> [DESCRIPTION OF THE TASK]
Once the data has been read, restate all of it exactly.

[DATA UNDER STUDY — start]

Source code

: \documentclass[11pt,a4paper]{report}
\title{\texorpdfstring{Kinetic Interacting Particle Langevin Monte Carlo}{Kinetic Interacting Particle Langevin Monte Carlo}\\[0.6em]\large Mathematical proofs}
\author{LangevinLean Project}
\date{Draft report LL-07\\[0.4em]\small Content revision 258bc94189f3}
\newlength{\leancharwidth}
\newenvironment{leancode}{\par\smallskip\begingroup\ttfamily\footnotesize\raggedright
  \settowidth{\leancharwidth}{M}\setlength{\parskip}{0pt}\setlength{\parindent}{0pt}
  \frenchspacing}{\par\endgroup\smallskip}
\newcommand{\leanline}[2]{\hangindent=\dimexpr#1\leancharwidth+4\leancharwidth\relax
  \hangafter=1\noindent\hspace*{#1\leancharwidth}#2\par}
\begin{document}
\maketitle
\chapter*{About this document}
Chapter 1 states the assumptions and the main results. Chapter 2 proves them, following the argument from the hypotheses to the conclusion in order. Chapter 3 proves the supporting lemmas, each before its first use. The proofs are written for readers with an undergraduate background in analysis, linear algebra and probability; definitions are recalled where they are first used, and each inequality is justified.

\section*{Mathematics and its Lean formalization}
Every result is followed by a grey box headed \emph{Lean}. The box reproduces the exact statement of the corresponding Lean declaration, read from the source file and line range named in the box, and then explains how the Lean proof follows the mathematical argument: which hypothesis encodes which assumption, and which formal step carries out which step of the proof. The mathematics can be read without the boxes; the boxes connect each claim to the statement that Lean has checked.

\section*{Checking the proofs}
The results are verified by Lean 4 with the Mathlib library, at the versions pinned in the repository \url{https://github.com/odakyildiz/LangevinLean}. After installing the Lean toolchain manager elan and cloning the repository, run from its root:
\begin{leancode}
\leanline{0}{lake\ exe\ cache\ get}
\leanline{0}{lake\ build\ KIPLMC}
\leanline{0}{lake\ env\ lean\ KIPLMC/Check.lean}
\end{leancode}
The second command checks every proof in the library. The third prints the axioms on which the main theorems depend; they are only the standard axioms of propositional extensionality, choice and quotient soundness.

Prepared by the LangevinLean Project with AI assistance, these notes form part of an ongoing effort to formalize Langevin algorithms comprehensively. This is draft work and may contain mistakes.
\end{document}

[DATA UNDER STUDY — finish]

> [RESPONSE]
Source code

: \documentclass[11pt,a4paper]{report}
\title{\texorpdfstring{Kinetic Interacting Particle Langevin Monte Carlo}{Kinetic Interacting Particle Langevin Monte Carlo}\\[0.6em]\large Mathematical proofs}
\author{LangevinLean Project}
\date{Draft report LL-07\\[0.4em]\small Content revision 258bc94189f3}
\newlength{\leancharwidth}
\newenvironment{leancode}{\par\smallskip\begingroup\ttfamily\footnotesize\raggedright
  \settowidth{\leancharwidth}{M}\setlength{\parskip}{0pt}\setlength{\parindent}{0pt}
  \frenchspacing}{\par\endgroup\smallskip}
\newcommand{\leanline}[2]{\hangindent=\dimexpr#1\leancharwidth+4\leancharwidth\relax
  \hangafter=1\noindent\hspace*{#1\leancharwidth}#2\par}
\begin{document}
\maketitle
\chapter*{About this document}
Chapter 1 states the assumptions and the main results. Chapter 2 proves them, following the argument from the hypotheses to the conclusion in order. Chapter 3 proves the supporting lemmas, each before its first use. The proofs are written for readers with an undergraduate background in analysis, linear algebra and probability; definitions are recalled where they are first used, and each inequality is justified.

\section*{Mathematics and its Lean formalization}
Every result is followed by a grey box headed \emph{Lean}. The box reproduces the exact statement of the corresponding Lean declaration, read from the source file and line range named in the box, and then explains how the Lean proof follows the mathematical argument: which hypothesis encodes which assumption, and which formal step carries out which step of the proof. The mathematics can be read without the boxes; the boxes connect each claim to the statement that Lean has checked.

\section*{Checking the proofs}
The results are verified by Lean 4 with the Mathlib library, at the versions pinned in the repository \url{https://github.com/odakyildiz/LangevinLean}. After installing the Lean toolchain manager elan and cloning the repository, run from its root:
\begin{leancode}
\leanline{0}{lake\ exe\ cache\ get}
\leanline{0}{lake\ build\ KIPLMC}
\leanline{0}{lake\ env\ lean\ KIPLMC/Check.lean}
\end{leancode}
The second command checks every proof in the library. The third prints the axioms on which the main theorems depend; they are only the standard axioms of propositional extensionality, choice and quotient soundness.

Prepared by the LangevinLean Project with AI assistance, these notes form part of an ongoing effort to formalize Langevin algorithms comprehensively. This is draft work and may contain mistakes.
\end{document}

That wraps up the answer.